Aim of the exercise. When you transcribe the listing that follows, keep every line exact and omit the pictures.

Exercise data section start

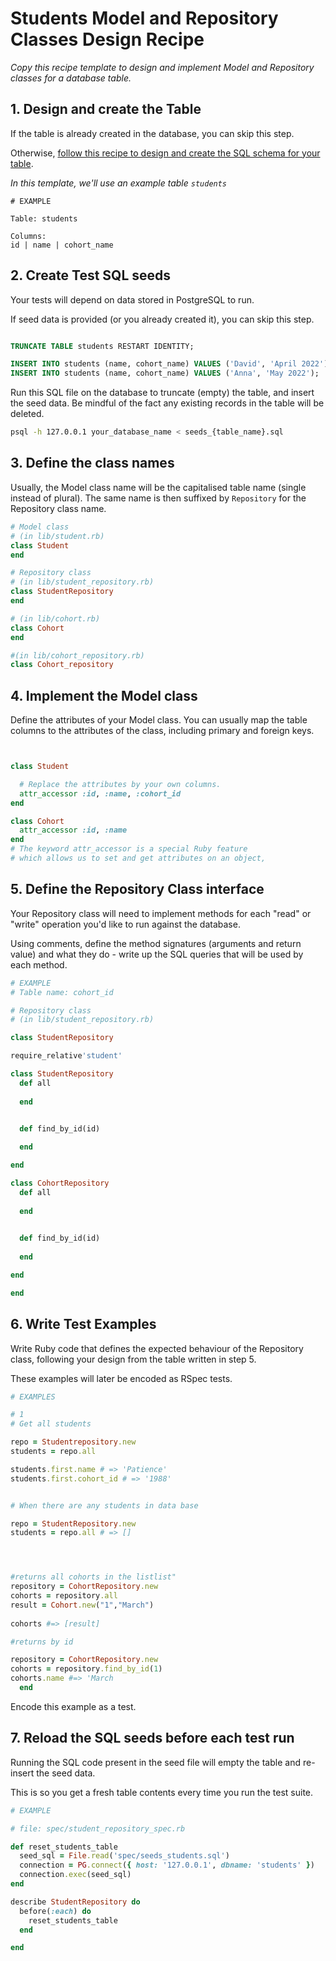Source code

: # Students Model and Repository Classes Design Recipe

_Copy this recipe template to design and implement Model and Repository classes for a database table._

## 1. Design and create the Table

If the table is already created in the database, you can skip this step.

Otherwise, [follow this recipe to design and create the SQL schema for your table](./single_table_design_recipe_template.md).

*In this template, we'll use an example table `students`*

```
# EXAMPLE

Table: students

Columns:
id | name | cohort_name
```

## 2. Create Test SQL seeds

Your tests will depend on data stored in PostgreSQL to run.

If seed data is provided (or you already created it), you can skip this step.

```sql

TRUNCATE TABLE students RESTART IDENTITY; 

INSERT INTO students (name, cohort_name) VALUES ('David', 'April 2022');
INSERT INTO students (name, cohort_name) VALUES ('Anna', 'May 2022');
```

Run this SQL file on the database to truncate (empty) the table, and insert the seed data. Be mindful of the fact any existing records in the table will be deleted.

```bash
psql -h 127.0.0.1 your_database_name < seeds_{table_name}.sql
```

## 3. Define the class names

Usually, the Model class name will be the capitalised table name (single instead of plural). The same name is then suffixed by `Repository` for the Repository class name.

```ruby
# Model class
# (in lib/student.rb)
class Student
end

# Repository class
# (in lib/student_repository.rb)
class StudentRepository
end

# (in lib/cohort.rb)
class Cohort
end

#(in lib/cohort_repository.rb)
class Cohort_repository
```

## 4. Implement the Model class

Define the attributes of your Model class. You can usually map the table columns to the attributes of the class, including primary and foreign keys.

```ruby


class Student

  # Replace the attributes by your own columns.
  attr_accessor :id, :name, :cohort_id
end

class Cohort
  attr_accessor :id, :name
end
# The keyword attr_accessor is a special Ruby feature
# which allows us to set and get attributes on an object,

```


## 5. Define the Repository Class interface

Your Repository class will need to implement methods for each "read" or "write" operation you'd like to run against the database.

Using comments, define the method signatures (arguments and return value) and what they do - write up the SQL queries that will be used by each method.

```ruby
# EXAMPLE
# Table name: cohort_id

# Repository class
# (in lib/student_repository.rb)

class StudentRepository

require_relative'student'

class StudentRepository
  def all 
    
  end
  

  def find_by_id(id)

  end

end

class CohortRepository
  def all 
    
  end
  

  def find_by_id(id)
  
  end

end

end
```

## 6. Write Test Examples

Write Ruby code that defines the expected behaviour of the Repository class, following your design from the table written in step 5.

These examples will later be encoded as RSpec tests.

```ruby
# EXAMPLES

# 1
# Get all students

repo = Studentrepository.new
students = repo.all

students.first.name # => 'Patience'
students.first.cohort_id # => '1988'


# When there are any students in data base

repo = StudentRepository.new
students = repo.all # => []




#returns all cohorts in the listlist"
repository = CohortRepository.new
cohorts = repository.all
result = Cohort.new("1","March")
    
cohorts #=> [result]

#returns by id

repository = CohortRepository.new
cohorts = repository.find_by_id(1)
cohorts.name #=> 'March
  end


```

Encode this example as a test.

## 7. Reload the SQL seeds before each test run

Running the SQL code present in the seed file will empty the table and re-insert the seed data.

This is so you get a fresh table contents every time you run the test suite.

```ruby
# EXAMPLE

# file: spec/student_repository_spec.rb

def reset_students_table
  seed_sql = File.read('spec/seeds_students.sql')
  connection = PG.connect({ host: '127.0.0.1', dbname: 'students' })
  connection.exec(seed_sql)
end

describe StudentRepository do
  before(:each) do 
    reset_students_table
  end

end
```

Exercise data section end

Solution to the exercise.
Source code

: # Students Model and Repository Classes Design Recipe

_Copy this recipe template to design and implement Model and Repository classes for a database table._

## 1. Design and create the Table

If the table is already created in the database, you can skip this step.

Otherwise, [follow this recipe to design and create the SQL schema for your table](./single_table_design_recipe_template.md).

*In this template, we'll use an example table `students`*

```
# EXAMPLE

Table: students

Columns:
id | name | cohort_name
```

## 2. Create Test SQL seeds

Your tests will depend on data stored in PostgreSQL to run.

If seed data is provided (or you already created it), you can skip this step.

```sql

TRUNCATE TABLE students RESTART IDENTITY; 

INSERT INTO students (name, cohort_name) VALUES ('David', 'April 2022');
INSERT INTO students (name, cohort_name) VALUES ('Anna', 'May 2022');
```

Run this SQL file on the database to truncate (empty) the table, and insert the seed data. Be mindful of the fact any existing records in the table will be deleted.

```bash
psql -h 127.0.0.1 your_database_name < seeds_{table_name}.sql
```

## 3. Define the class names

Usually, the Model class name will be the capitalised table name (single instead of plural). The same name is then suffixed by `Repository` for the Repository class name.

```ruby
# Model class
# (in lib/student.rb)
class Student
end

# Repository class
# (in lib/student_repository.rb)
class StudentRepository
end

# (in lib/cohort.rb)
class Cohort
end

#(in lib/cohort_repository.rb)
class Cohort_repository
```

## 4. Implement the Model class

Define the attributes of your Model class. You can usually map the table columns to the attributes of the class, including primary and foreign keys.

```ruby


class Student

  # Replace the attributes by your own columns.
  attr_accessor :id, :name, :cohort_id
end

class Cohort
  attr_accessor :id, :name
end
# The keyword attr_accessor is a special Ruby feature
# which allows us to set and get attributes on an object,

```


## 5. Define the Repository Class interface

Your Repository class will need to implement methods for each "read" or "write" operation you'd like to run against the database.

Using comments, define the method signatures (arguments and return value) and what they do - write up the SQL queries that will be used by each method.

```ruby
# EXAMPLE
# Table name: cohort_id

# Repository class
# (in lib/student_repository.rb)

class StudentRepository

require_relative'student'

class StudentRepository
  def all 
    
  end
  

  def find_by_id(id)

  end

end

class CohortRepository
  def all 
    
  end
  

  def find_by_id(id)
  
  end

end

end
```

## 6. Write Test Examples

Write Ruby code that defines the expected behaviour of the Repository class, following your design from the table written in step 5.

These examples will later be encoded as RSpec tests.

```ruby
# EXAMPLES

# 1
# Get all students

repo = Studentrepository.new
students = repo.all

students.first.name # => 'Patience'
students.first.cohort_id # => '1988'


# When there are any students in data base

repo = StudentRepository.new
students = repo.all # => []




#returns all cohorts in the listlist"
repository = CohortRepository.new
cohorts = repository.all
result = Cohort.new("1","March")
    
cohorts #=> [result]

#returns by id

repository = CohortRepository.new
cohorts = repository.find_by_id(1)
cohorts.name #=> 'March
  end


```

Encode this example as a test.

## 7. Reload the SQL seeds before each test run

Running the SQL code present in the seed file will empty the table and re-insert the seed data.

This is so you get a fresh table contents every time you run the test suite.

```ruby
# EXAMPLE

# file: spec/student_repository_spec.rb

def reset_students_table
  seed_sql = File.read('spec/seeds_students.sql')
  connection = PG.connect({ host: '127.0.0.1', dbname: 'students' })
  connection.exec(seed_sql)
end

describe StudentRepository do
  before(:each) do 
    reset_students_table
  end

end
```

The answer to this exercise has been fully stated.